Amber King and Jennifer Anderson have served hundreds of people seeking help for basic social health needs.
Having enough food to eat, money to pay the bills, and a safe place to call home are among the things that are essential for good health. That’s why Kaiser Permanente operates an online community resource directory and dedicated phone line to help people find community programs and resources in their area.
King and Anderson are trained specialists who help members over the phone navigate to resources. In this role, they have helped with a wide variety of needs, such as helping patients find reliable transportation to get to their medical appointments, pointing parents to child care options, or connecting community members to legal assistance.
Whatever the social health need, Kaiser Permanente is here to help.
Unmet social needs affect health and well-being.

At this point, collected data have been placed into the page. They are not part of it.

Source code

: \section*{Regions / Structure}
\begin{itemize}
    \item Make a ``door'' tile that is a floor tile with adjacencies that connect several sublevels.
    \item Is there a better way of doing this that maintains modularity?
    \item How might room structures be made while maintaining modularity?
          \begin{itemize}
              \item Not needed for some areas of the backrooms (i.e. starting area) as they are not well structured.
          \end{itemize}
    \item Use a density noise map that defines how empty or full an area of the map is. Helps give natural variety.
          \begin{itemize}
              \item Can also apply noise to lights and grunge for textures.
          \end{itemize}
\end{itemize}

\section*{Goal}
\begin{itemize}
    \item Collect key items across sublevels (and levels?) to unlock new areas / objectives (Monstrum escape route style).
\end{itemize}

For example, people may struggle to follow diabetes dietary treatment plans if they don’t have enough money for nutritious and balanced meals. People without reliable transportation may not be able to get to follow-up appointments that would help improve or stabilize their chronic health conditions.
“Social health is a priority for us because we understand that people need more than high-quality medical care to stay healthy,” said David Grossman, MD, vice president of Social Health and Equity at Kaiser Permanente. “Everybody involved in this effort is extremely proud of this work. When we help people in this way, we know we truly are making their lives better.”
Kaiser Permanente’s online community resource directory is a free, self-service tool accessible 24/7 for anyone seeking help — members and nonmembers alike — to explore and connect with local resources to address their social health needs.
If people need additional assistance with referrals, they can speak with a phoneline specialist, like King and Anderson, who will work with callers to further understand their needs and help find local support services. In many cases, they will follow up days later to ensure that callers got the help they needed.
“Some people who call are, by all accounts, in good physical health but may have social needs that eventually could impact their physical health. They’re struggling in other ways — they may feel socially isolated or need child care, transportation, or financial help,” said Anderson. “I am reminded every day how I can make a difference in helping support people’s total health.”
In 2022 alone, the online community resource directory had nearly 400,000 visitors. And since its launch in 2020, the dedicated phone line has received more than 42,000 calls from people seeking help. Call volumes recently increased, in line with the start of the winter holiday season.
“People are especially anxious about food, having a safe place to live, and paying for utilities,” said King. “It’s easy to take these essentials for granted when your basic needs are met. However, unexpected hardships, such as an illness or job loss, happen. When they do, it can be challenging to live a safe, secure, healthy life.”